Does this sound right to anyone? What does the crankshaft sensor do? Why would it go bac do soon?


----------



## chimmike (Oct 17, 2002)

those signs are typical of the crankshaft position sensor. It's a small sensor, but it's critical. If they replaced the part, you'll be fine.


----------



## JPSeagull (Jul 16, 2006)

Thanks chimmike. Is this unusual to go out so soon in the life of the car? They told me they had to replace 3 parts related to the problem. I happened to drive by the dealer and saw them pulling my car out of the garage to test drive it. They let me join the mechanic and it seems to run great.


----------



## jcb0806 (Apr 7, 2006)

13000 miles and i am going in for my 4th crank shaft sensor. i ahve registered a complaint with nissan consumer affairs. would love to know what the other parts are that were replaced on your car


----------



## JPSeagull (Jul 16, 2006)

The parts replaced were:

23731-AL616 Sensor A-Crank (all that is on the box)
23731-6J966 Cranshaft (all that is on the box)
23731-AL60A Cranshaft (all that is on the box)

JP
05 350Z Touring - LeMans Sunset
05 Murano SE - Sunlit Copper
03 Micra - Puke Green
01 Sentra SE - Avalanche White
00 Quest SE - Silver
92 240SX SE - Charcoal Gray


----------



## TeKKiE (Aug 8, 2006)

Just trolling the forums...

The CPS is critical, as mentioned above. What happens is that you have a Crank sensing Blade that rotates with the crankshaft. The blade passes between the CPS (CPS is electromagnetic) and generates a pulse, which is fed to the ECU. If the ECU does not read proper crank position, it will not know when to fire the plugs, thus causing misfire, or even worse, not starting at all, or the opposite: extreme detonation. Mine broke from my oil pump belt shattering and a tooth getting stuck in the sensor. (Korean car  ) The sensing blade hit the tooth and jammed itself into the sensor, breaking it. Car died immediately in rush hour traffic on a major highway. Luckily, the sensor broke, otherwise the oil pump malfunction COULD have siezed my engine.


----------



## jcb0806 (Apr 7, 2006)

In follow-up to my above problem..finally Nissan (supposedly) found the problem. The 05 had an issue with the fly wheel, and needed to redesign it as when it got hot, it expanded and rubbed against the sensor, so they replaced the sensor again, and replaced the fly wheel. 4,000 miles later no issues


----------



## JPSeagull (Jul 16, 2006)

*Interesting...*

Thanks for the follow up on this and that Nissan supposedly discovered the problem with the flywheel. Do you know if there will be a recall for it? All my Nissan dealer did was fix the sensors, but should they replace the flywheel too?

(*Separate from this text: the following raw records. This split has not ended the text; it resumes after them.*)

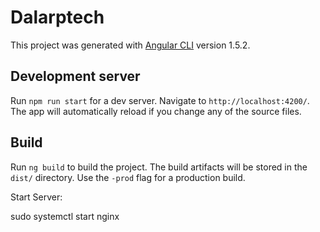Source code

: # Dalarptech

This project was generated with [Angular CLI](https://github.com/angular/angular-cli) version 1.5.2.

## Development server

Run `npm run start` for a dev server. Navigate to `http://localhost:4200/`. The app will automatically reload if you change any of the source files.

## Build

Run `ng build` to build the project. The build artifacts will be stored in the `dist/` directory. Use the `-prod` flag for a production build.


Start Server:

sudo systemctl start nginx
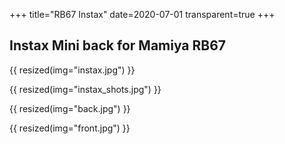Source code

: +++
title="RB67 Instax"
date=2020-07-01
transparent=true
+++

## Instax Mini back for Mamiya RB67

{{ resized(img="instax.jpg") }} 

{{ resized(img="instax_shots.jpg") }} 

{{ resized(img="back.jpg") }} 

{{ resized(img="front.jpg") }}


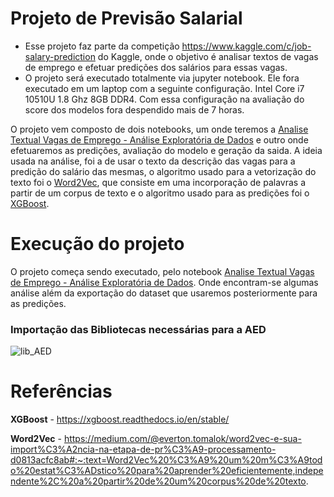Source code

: # Projeto de Previsão Salarial

* Esse projeto faz parte da competição https://www.kaggle.com/c/job-salary-prediction do Kaggle, onde o objetivo é analisar textos de vagas de emprego e efetuar predições dos salários para essas vagas.
* O projeto será executado totalmente via jupyter notebook. Ele fora executado em um laptop com a seguinte configuração. Intel Core i7 10510U 1.8 Ghz 8GB DDR4. Com essa configuração na avaliação do score dos modelos fora despendido mais de 7 horas.

O projeto vem composto de dois notebooks, um onde teremos a [Analise Textual Vagas de Emprego - Análise Exploratória de Dados](/PredictSalary_RegressionProblemExample_AED.ipynb) e outro onde efetuaremos as predições, avaliação do modelo e geração da saida.
A ideia usada na análise, foi a de usar o texto da descrição das vagas para a predição do salário das mesmas, o algoritmo usado para a vetorização do texto foi o [Word2Vec](https://medium.com/@everton.tomalok/word2vec-e-sua-import%C3%A2ncia-na-etapa-de-pr%C3%A9-processamento-d0813acfc8ab#:~:text=Word2Vec%20%C3%A9%20um%20m%C3%A9todo%20estat%C3%ADstico%20para%20aprender%20eficientemente,independente%2C%20a%20partir%20de%20um%20corpus%20de%20texto.), que consiste em uma incorporação de palavras a partir de um corpus de texto e o algoritmo usado para as predições foi o [XGBoost](https://xgboost.readthedocs.io/en/stable/).


# Execução do projeto 

O projeto começa sendo executado, pelo notebook [Analise Textual Vagas de Emprego - Análise Exploratória de Dados](/PredictSalary_RegressionProblemExample_AED.ipynb). Onde encontram-se algumas análise além da exportação do dataset que usaremos posteriormente para as predições.

### Importação das Bibliotecas necessárias para a AED

![lib_AED](https://user-images.githubusercontent.com/61605612/148662577-9156b474-5359-4688-8f67-ae89e2fe0ca9.jpg)

# Referências 

**XGBoost** - https://xgboost.readthedocs.io/en/stable/

**Word2Vec** - https://medium.com/@everton.tomalok/word2vec-e-sua-import%C3%A2ncia-na-etapa-de-pr%C3%A9-processamento-d0813acfc8ab#:~:text=Word2Vec%20%C3%A9%20um%20m%C3%A9todo%20estat%C3%ADstico%20para%20aprender%20eficientemente,independente%2C%20a%20partir%20de%20um%20corpus%20de%20texto.
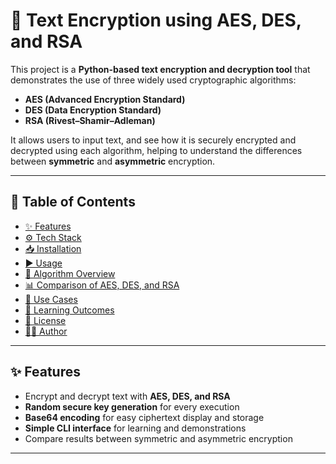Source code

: # 🔐 Text Encryption using AES, DES, and RSA

This project is a **Python-based text encryption and decryption tool** that demonstrates the use of three widely used cryptographic algorithms:  
- **AES (Advanced Encryption Standard)**  
- **DES (Data Encryption Standard)**  
- **RSA (Rivest–Shamir–Adleman)**  

It allows users to input text, and see how it is securely encrypted and decrypted using each algorithm, helping to understand the differences between **symmetric** and **asymmetric** encryption.

---

## 📖 Table of Contents
- [✨ Features](#-features)
- [⚙️ Tech Stack](#️-tech-stack)
- [📥 Installation](#-installation)
- [▶️ Usage](#️-usage)
- [🔎 Algorithm Overview](#-algorithm-overview)
- [📊 Comparison of AES, DES, and RSA](#-comparison-of-aes-des-and-rsa)
- [📌 Use Cases](#-use-cases)
- [🎯 Learning Outcomes](#-learning-outcomes)
- [📜 License](#-license)
- [👨‍💻 Author](#-author)

---

## ✨ Features
- Encrypt and decrypt text with **AES, DES, and RSA**
- **Random secure key generation** for every execution
- **Base64 encoding** for easy ciphertext display and storage
- **Simple CLI interface** for learning and demonstrations
- Compare results between symmetric and asymmetric encryption

---
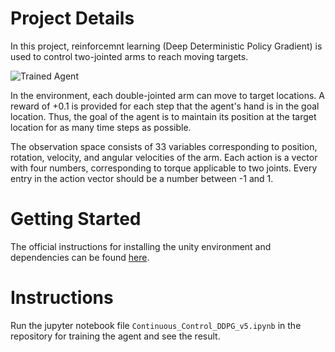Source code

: 
[image1]: https://user-images.githubusercontent.com/10624937/43851024-320ba930-9aff-11e8-8493-ee547c6af349.gif "Trained Agent"

# Project Details
In this project, reinforcemnt learning (Deep Deterministic Policy Gradient) is used to control two-jointed arms to reach moving targets.

![Trained Agent][image1]

In the environment, each double-jointed arm can move to target locations. A reward of +0.1 is provided for each step that the agent's hand is in the goal location. Thus, the goal of the agent is to maintain its position at the target location for as many time steps as possible.

The observation space consists of 33 variables corresponding to position, rotation, velocity, and angular velocities of the arm. Each action is a vector with four numbers, corresponding to torque applicable to two joints. Every entry in the action vector should be a number between -1 and 1.

# Getting Started
The official instructions for installing the unity environment and dependencies can be found [here](https://github.com/udacity/deep-reinforcement-learning/tree/master/p2_continuous-control).

# Instructions
Run the jupyter notebook file `Continuous_Control_DDPG_v5.ipynb` in the repository for training the agent and see the result.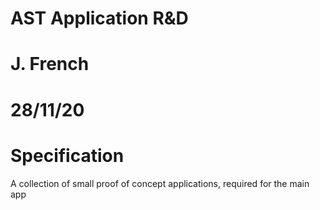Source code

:# AST Application  R&D
# J. French
# 28/11/20

# Specification
A collection of small proof of concept applications, required for the main app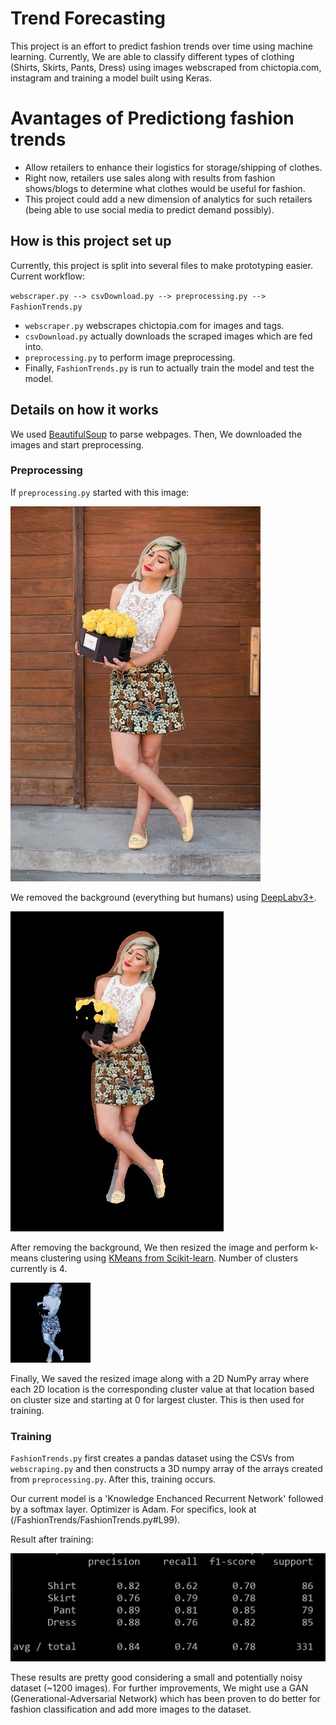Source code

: # Trend Forecasting
This project is an effort to predict fashion trends over time using machine learning. Currently, We are able to classify different types of clothing (Shirts, Skirts, Pants, Dress) using images webscraped from chictopia.com, instagram and training a model built using Keras.

# Avantages of Predictiong fashion trends
* Allow retailers to enhance their logistics for storage/shipping of clothes.
* Right now, retailers use sales along with results from fashion shows/blogs to determine what clothes would be useful for fashion.
* This project could add a new dimension of analytics for such retailers (being able to use social media to predict demand possibly).

## How is this project set up
Currently, this project is split into several files to make prototyping easier. Current workflow:

`webscraper.py --> csvDownload.py --> preprocessing.py --> FashionTrends.py`

* `webscraper.py` webscrapes chictopia.com for images and tags.
* `csvDownload.py` actually downloads the scraped images which are fed into.
* `preprocessing.py` to perform image preprocessing.
* Finally, `FashionTrends.py` is run to actually train the model and test the model.


## Details on how it works
We used [BeautifulSoup](https://pypi.org/project/beautifulsoup4/) to parse webpages. Then, We downloaded the images and start preprocessing.

### Preprocessing
If `preprocessing.py` started with this image:

![Original Image](/imgs/original.jpg "Original Image")

We removed the background (everything but humans) using [DeepLabv3+](https://github.com/bonlime/keras-deeplab-v3-plus).

![Removed Background](/imgs/removed.jpg "Removed Background")

After removing the background, We then resized the image and perform k-means clustering using [KMeans from Scikit-learn](https://scikit-learn.org/stable/modules/generated/sklearn.cluster.KMeans.html). Number of clusters currently is 4.

![Resized and Clustered](/imgs/128size.jpg "Resized and Clustered")

Finally, We saved the resized image along with a 2D NumPy array where each 2D location is the corresponding cluster value at that location based on cluster size and starting at 0 for largest cluster. This is then used for training.

### Training
`FashionTrends.py` first creates a pandas dataset using the CSVs from `webscraping.py` and then constructs a 3D numpy array of the arrays created from `preprocessing.py`. After this, training occurs.

Our current model is a 'Knowledge Enchanced Recurrent Network'  followed by a softmax layer. Optimizer is Adam. For specifics, look at (/FashionTrends/FashionTrends.py#L99).

Result after training:

![Results](/imgs/result.jpeg "Results")

These results are pretty good considering a small and potentially noisy dataset (~1200 images). For further improvements, We might use a GAN (Generational-Adversarial Network) which has been proven to do better for fashion classification and add more images to the dataset.
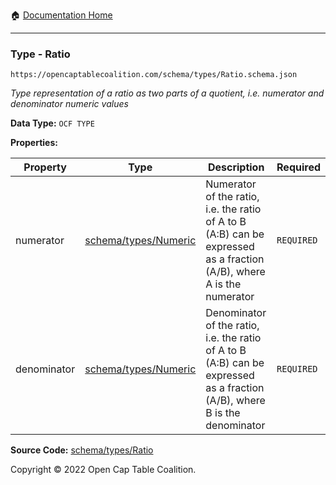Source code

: :house: [Documentation Home](../../../)

---

### Type - Ratio

`https://opencaptablecoalition.com/schema/types/Ratio.schema.json`

_Type representation of a ratio as two parts of a quotient, i.e. numerator and denominator numeric values_

**Data Type:** `OCF TYPE`

**Properties:**

| Property    | Type                                                     | Description                                                                                                               | Required   |
| ----------- | -------------------------------------------------------- | ------------------------------------------------------------------------------------------------------------------------- | ---------- |
| numerator   | [schema/types/Numeric](../../../schema/types/Numeric.md) | Numerator of the ratio, i.e. the ratio of A to B (A:B) can be expressed as a fraction (A/B), where A is the numerator     | `REQUIRED` |
| denominator | [schema/types/Numeric](../../../schema/types/Numeric.md) | Denominator of the ratio, i.e. the ratio of A to B (A:B) can be expressed as a fraction (A/B), where B is the denominator | `REQUIRED` |

**Source Code:** [schema/types/Ratio](/../../../../schema/types/Ratio.schema.json)

Copyright © 2022 Open Cap Table Coalition.
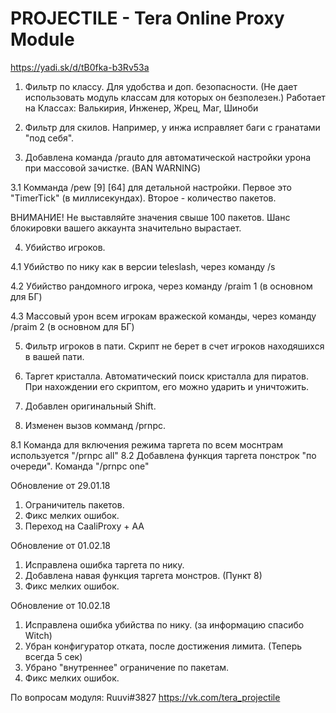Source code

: # PROJECTILE - Tera Online Proxy Module
https://yadi.sk/d/tB0fka-b3Rv53a

1. Фильтр по классу.
Для удобства и доп. безопасности. (Не дает использовать модуль классам для которых он безполезен.)
Работает на Классах: Валькирия, Инженер, Жрец, Маг, Шиноби

2. Фильтр для скилов.
Например, у инжа исправляет баги с гранатами "под себя".

3. Добавлена команда /prauto для автоматической настройки урона при массовой зачистке. (BAN WARNING)

3.1 Комманда /pew [9] [64] для детальной настройки.
Первое это "TimerTick" (в миллисекундах).
Второе - количество пакетов.

ВНИМАНИЕ! Не выставляйте значения свыше 100 пакетов. 
Шанс блокировки вашего аккаунта значительно вырастает.

4. Убийство игроков.

4.1 Убийство по нику как в версии teleslash, через команду /s

4.2 Убийство рандомного игрока, через команду /praim 1 (в основном для БГ)

4.3 Массовый урон всем игрокам вражеской команды, через команду /praim 2 (в основном для БГ)


5. Фильтр игроков в пати.
Скрипт не берет в счет игроков находяшихся в вашей пати.

6. Таргет кристалла.
Автоматический поиск кристалла для пиратов. При нахождении его скриптом, его можно ударить и уничтожить.

7. Добавлен оригинальный Shift.

8. Изменен вызов комманд /prnpc.

8.1 Команда для включения режима таргета по всем моснтрам используется "/prnpc all"
8.2 Добавлена функция таргета понстрок "по очереди". Команда "/prnpc one"


Обновление от 29.01.18
1. Ограничитель пакетов.
2. Фикс мелких ошибок.
3. Переход на CaaliProxy + AA 

Обновление от 01.02.18
1. Исправлена ошибка таргета по нику.
2. Добавлена навая функция таргета монстров. (Пункт 8)
3. Фикс мелких ошибок.

Обновление от 10.02.18
1. Исправлена ошибка убийства по нику. (за информацию спасибо Witch)
2. Убран конфигуратор отката, после достижения лимита. (Теперь всегда 5 сек)
3. Убрано "внутреннее" ограничение по пакетам.
4. Фикс мелких ошибок.


По вопросам модуля: Ruuvi#3827
https://vk.com/tera_projectile
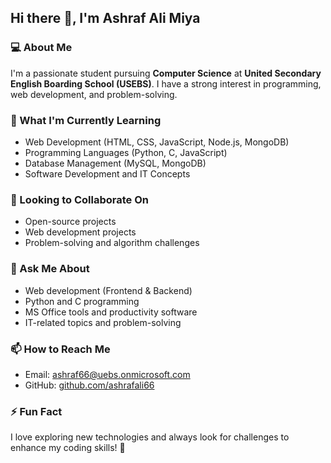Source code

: ## Hi there 👋, I'm Ashraf Ali Miya

### 💻 About Me
I'm a passionate student pursuing **Computer Science** at **United Secondary English Boarding School (USEBS)**. I have a strong interest in programming, web development, and problem-solving. 

### 🚀 What I'm Currently Learning
- Web Development (HTML, CSS, JavaScript, Node.js, MongoDB)
- Programming Languages (Python, C, JavaScript)
- Database Management (MySQL, MongoDB)
- Software Development and IT Concepts

### 👯 Looking to Collaborate On
- Open-source projects
- Web development projects
- Problem-solving and algorithm challenges

### 💬 Ask Me About
- Web development (Frontend & Backend)
- Python and C programming
- MS Office tools and productivity software
- IT-related topics and problem-solving

### 📫 How to Reach Me
- Email: ashraf66@uebs.onmicrosoft.com
- GitHub: [github.com/ashrafali66](https://github.com/ashrafali66)

### ⚡ Fun Fact
I love exploring new technologies and always look for challenges to enhance my coding skills! 🚀
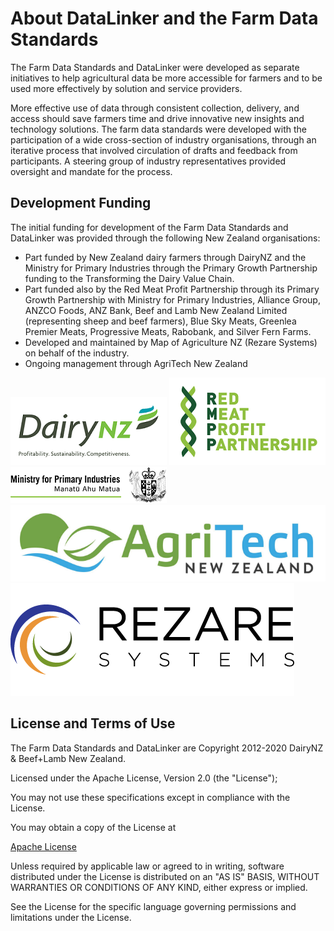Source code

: <h1>About DataLinker and the Farm Data Standards</h1>
<p>The Farm Data Standards and DataLinker were developed as separate initiatives to help agricultural data be more accessible for 
farmers and to be used more effectively by solution and service providers.</p>
<p>More effective use of data through consistent collection, delivery, and access should save farmers time and drive innovative new 
insights and technology solutions. The farm data standards were developed with the participation of a wide cross-section of industry organisations, through an iterative process that involved circulation of drafts and feedback from participants. A steering group of industry representatives provided oversight and mandate for the process.</p>

<h2>Development Funding</h2>
<p>The initial funding for development of the Farm Data Standards and DataLinker was provided through the following New Zealand 
organisations:</p>
<ul>
<li>Part funded by New Zealand dairy farmers through DairyNZ and the Ministry for Primary Industries through the Primary Growth Partnership funding to the Transforming the Dairy Value Chain. </li>
<li>Part funded also by the Red Meat Profit Partnership through its Primary Growth Partnership with Ministry for Primary Industries, Alliance Group, ANZCO Foods, ANZ Bank, Beef and Lamb New Zealand Limited (representing sheep and beef farmers), Blue Sky Meats, Greenlea Premier Meats,
Progressive Meats, Rabobank, and Silver Fern Farms.</li>
<li>Developed and maintained by Map of Agriculture NZ (Rezare Systems) on behalf of the industry.</li>
<li>Ongoing management through AgriTech New Zealand</li>
</ul>

<div class="org-logo">
<img src="images/DairyNZ-Limited-logo.png" alt="DairyNZ">
<img src="images/RMPP-logo.png" alt="RMPP">
<img src="images/MPI-logo.png" alt="MPI">
<img src="images/AgriTech-NZ-Logo.png" alt="AgriTech NZ" >
<img src="images/rezare.png" alt="Rezare">
</div>


<h2>License and Terms of Use</h2>
<p>The Farm Data Standards and DataLinker are Copyright 2012-2020 DairyNZ & Beef+Lamb New Zealand.</p>
<p>Licensed under the Apache License, Version 2.0 (the "License"); </p>
<p>You may not use these specifications except in compliance with the License.</p>
<p>You may obtain a copy of the License at</p>
<a href="http://www.apache.org/licenses/LICENSE-2.0" class="btn">Apache License</a>
<p>Unless required by applicable law or agreed to in writing, software distributed under the License is distributed on an "AS IS" BASIS, 
WITHOUT WARRANTIES OR CONDITIONS OF ANY KIND, either express or implied.</p>
<p>See the License for the specific language governing permissions and limitations under the License.</p>
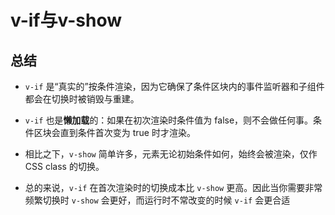 # v-if与v-show

## 总结

  - `v-if` 是“真实的”按条件渲染，因为它确保了条件区块内的事件监听器和子组件都会在切换时被销毁与重建。

  - `v-if` 也是**懒加载**的：如果在初次渲染时条件值为 false，则不会做任何事。条件区块会直到条件首次变为 true 时才渲染。

  - 相比之下，`v-show` 简单许多，元素无论初始条件如何，始终会被渲染，仅作 CSS class 的切换。

  - 总的来说，`v-if` 在首次渲染时的切换成本比 `v-show` 更高。因此当你需要非常频繁切换时 `v-show` 会更好，而运行时不常改变的时候 `v-if` 会更合适
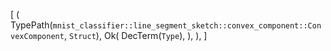 [
    (
        TypePath(`mnist_classifier::line_segment_sketch::convex_component::ConvexComponent`, `Struct`),
        Ok(
            DecTerm(`Type`),
        ),
    ),
]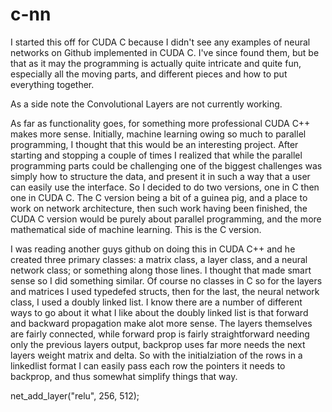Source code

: # c-nn

I started this off for CUDA C because I didn't see any examples of neural
networks on Github implemented in CUDA C. I've since found them, but be
that as it may the programming is actually quite intricate and quite fun, 
especially all the moving parts, and different pieces and how to put everything
together.

As a side note the Convolutional Layers are not currently working.

As far as functionality goes, for something more professional CUDA C++
makes more sense. Initially, machine learning owing so much to parallel
programming, I thought that this would be an interesting project. 
After starting and stopping a couple of times I realized that while the 
parallel programming parts could be challenging one of the biggest 
challenges was simply how to structure the data, and present it in such
a way that a user can easily use the interface. So I decided to do two
versions, one in C then one in CUDA C. The C version being a bit of a
guinea pig, and a place to work on network architecture, then
such work having been finished, the CUDA C version would be purely about
parallel programming, and the more mathematical side of machine learning.
This is the C version.

I was reading another guys github on doing this in CUDA C++ and he created
three primary classes: a matrix class, a layer class, and a neural 
network class; or something along those lines. I thought that made
smart sense so I did something similar. Of course no classes in C so
for the layers and matrices I used typedefed structs, then for the last,
the neural network class, I used a doubly linked list. 
I know there are a number of different ways to go about it 
what I like about the doubly linked list is that forward and 
backward propagation make alot more sense. The layers
themselves are fairly connected, while forward prop is fairly 
straightforward needing only the previous layers output, backprop uses 
far more needs the next layers weight matrix and delta. So with the initialziation of the rows in a linkedlist format
I can easily pass each row the pointers it needs to backprop, and thus 
somewhat simplify things that way.


net_add_layer("relu", 256, 512);

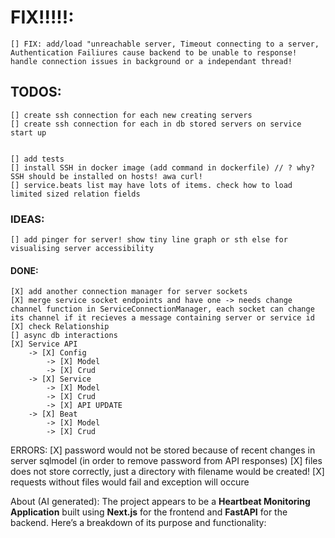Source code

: # FIX!!!!!:
    [] FIX: add/load "unreachable server, Timeout connecting to a server, Authentication Failiures cause backend to be unable to response! handle connection issues in background or a independant thread!

## TODOS:
    [] create ssh connection for each new creating servers
    [] create ssh connection for each in db stored servers on service start up


    [] add tests
    [] install SSH in docker image (add command in dockerfile) // ? why? SSH should be installed on hosts! awa curl!
    [] service.beats list may have lots of items. check how to load limited sized relation fields


### IDEAS:
    [] add pinger for server! show tiny line graph or sth else for visualising server accessibility


#### DONE:        
    [X] add another connection manager for server sockets
    [X] merge service socket endpoints and have one -> needs change channel function in ServiceConnectionManager, each socket can change its channel if it recieves a message containing server or service id
    [X] check Relationship
    [] async db interactions
    [X] Service API
        -> [X] Config
            -> [X] Model
            -> [X] Crud
        -> [X] Service
            -> [X] Model
            -> [X] Crud
            -> [X] API UPDATE
        -> [X] Beat
            -> [X] Model
            -> [X] Crud
ERRORS:
    [X] password would not be stored because of recent changes in server sqlmodel (in order to remove password from API responses)
    [X] files does not store correctly, just a directory with filename would be created!
    [X] requests without files would fail and exception will occure


About (AI generated):
The project appears to be a **Heartbeat Monitoring Application** built using **Next.js** for the frontend and **FastAPI** for the backend. Here’s a breakdown of its purpose and functionality:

Should I expect that this will happen every 3000 miles? Also, why just the 2005s are doing this when the models haven't changed?


----------



## rps180 (Aug 20, 2005)

They should have a tool to shave a specific minute amount of material from the flywheel to correct any sort of clearance issues with the Crankshaft sensor. It is a SST and although I haven't had a chance to use it, it is supposed to correct the problem.


----------



## JPSeagull (Jul 16, 2006)

Hi rps180 - is it something you can do in your own garage or should be done by a Dealer? My car is under warranty, so I will have a Dealer do it, but I want to be informed. So, what is a "SST"?

jp


----------



## rps180 (Aug 20, 2005)

SST is special service tool. It should be done by a dealer, unless you are able to purchase the tool yourself. It isn't that hard to do. You could probably make your own tool, just have to get all the proper clearance specs.


----------



## Francisco Aguas (Mar 5, 2007)

*Same problem Camshaft 23731-AL616 Pathfinder 2007*



JPSeagull said:


> Has anyone experienced this yet?
> 
> I have a 2005 350Z with only 3400 miles on it. Earlier this week, I was sitting at a traffic light after only about 15 minutes of driving from my home when my Z started sputtering and shaking. I only made it for about 1/4 of powerless driving and it just died. I had to wait about 10 minutes before I could start the car and turn around to the Nissan dealer. Every 1/4 mile, the car would die in 2nd gear and I'd have to wait another 5 minutes before it would start again.
> 
> ...


-----------------------------

We had the same problem. They replaced the two sensors, and 2-3 days later. The same problem. 

Does anybody know of "recall", a related component problem or something?

Appreciate any feedback.


----------